§ **INFORMATION PROVIDED**
────

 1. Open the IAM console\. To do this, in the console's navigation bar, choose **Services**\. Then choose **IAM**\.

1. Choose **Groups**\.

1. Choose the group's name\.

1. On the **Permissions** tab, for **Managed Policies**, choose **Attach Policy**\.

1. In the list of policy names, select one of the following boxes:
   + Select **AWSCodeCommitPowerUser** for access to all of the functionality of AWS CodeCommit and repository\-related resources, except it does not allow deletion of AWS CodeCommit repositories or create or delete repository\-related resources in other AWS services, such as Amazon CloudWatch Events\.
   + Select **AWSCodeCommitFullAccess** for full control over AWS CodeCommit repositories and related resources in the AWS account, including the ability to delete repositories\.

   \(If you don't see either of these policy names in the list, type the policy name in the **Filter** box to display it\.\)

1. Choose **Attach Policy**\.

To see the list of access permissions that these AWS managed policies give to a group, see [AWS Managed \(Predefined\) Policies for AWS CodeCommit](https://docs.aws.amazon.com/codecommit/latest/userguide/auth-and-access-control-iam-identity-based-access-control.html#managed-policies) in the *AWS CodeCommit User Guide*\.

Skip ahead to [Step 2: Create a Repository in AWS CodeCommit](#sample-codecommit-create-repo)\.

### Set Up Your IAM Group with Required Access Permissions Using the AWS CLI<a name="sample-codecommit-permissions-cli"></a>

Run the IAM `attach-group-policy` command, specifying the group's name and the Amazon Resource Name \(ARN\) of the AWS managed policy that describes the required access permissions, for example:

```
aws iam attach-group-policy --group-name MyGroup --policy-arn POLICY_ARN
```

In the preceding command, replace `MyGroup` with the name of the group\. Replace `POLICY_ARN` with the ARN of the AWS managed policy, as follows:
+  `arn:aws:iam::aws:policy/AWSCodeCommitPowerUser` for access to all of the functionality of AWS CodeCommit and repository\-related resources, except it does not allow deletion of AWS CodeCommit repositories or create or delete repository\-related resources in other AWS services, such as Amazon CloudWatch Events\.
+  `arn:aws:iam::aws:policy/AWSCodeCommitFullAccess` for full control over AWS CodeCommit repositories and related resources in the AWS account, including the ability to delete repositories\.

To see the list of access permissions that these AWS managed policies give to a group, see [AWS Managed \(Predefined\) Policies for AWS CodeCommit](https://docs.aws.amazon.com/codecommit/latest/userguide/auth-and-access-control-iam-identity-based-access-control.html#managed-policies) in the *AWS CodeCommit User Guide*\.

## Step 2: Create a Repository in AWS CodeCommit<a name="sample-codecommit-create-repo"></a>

────

§ **EXERCISE REQUIREMENTS**
Return exactly the opening lines of the listing above, ending with the line that has "Select **AWSCodeCommitFullAccess** for".

§ **ANSWER SECTION**
 1. Open the IAM console\. To do this, in the console's navigation bar, choose **Services**\. Then choose **IAM**\.

1. Choose **Groups**\.

1. Choose the group's name\.

1. On the **Permissions** tab, for **Managed Policies**, choose **Attach Policy**\.

1. In the list of policy names, select one of the following boxes:
   + Select **AWSCodeCommitPowerUser** for access to all of the functionality of AWS CodeCommit and repository\-related resources, except it does not allow deletion of AWS CodeCommit repositories or create or delete repository\-related resources in other AWS services, such as Amazon CloudWatch Events\.
   + Select **AWSCodeCommitFullAccess** for full control over AWS CodeCommit repositories and related resources in the AWS account, including the ability to delete repositories\.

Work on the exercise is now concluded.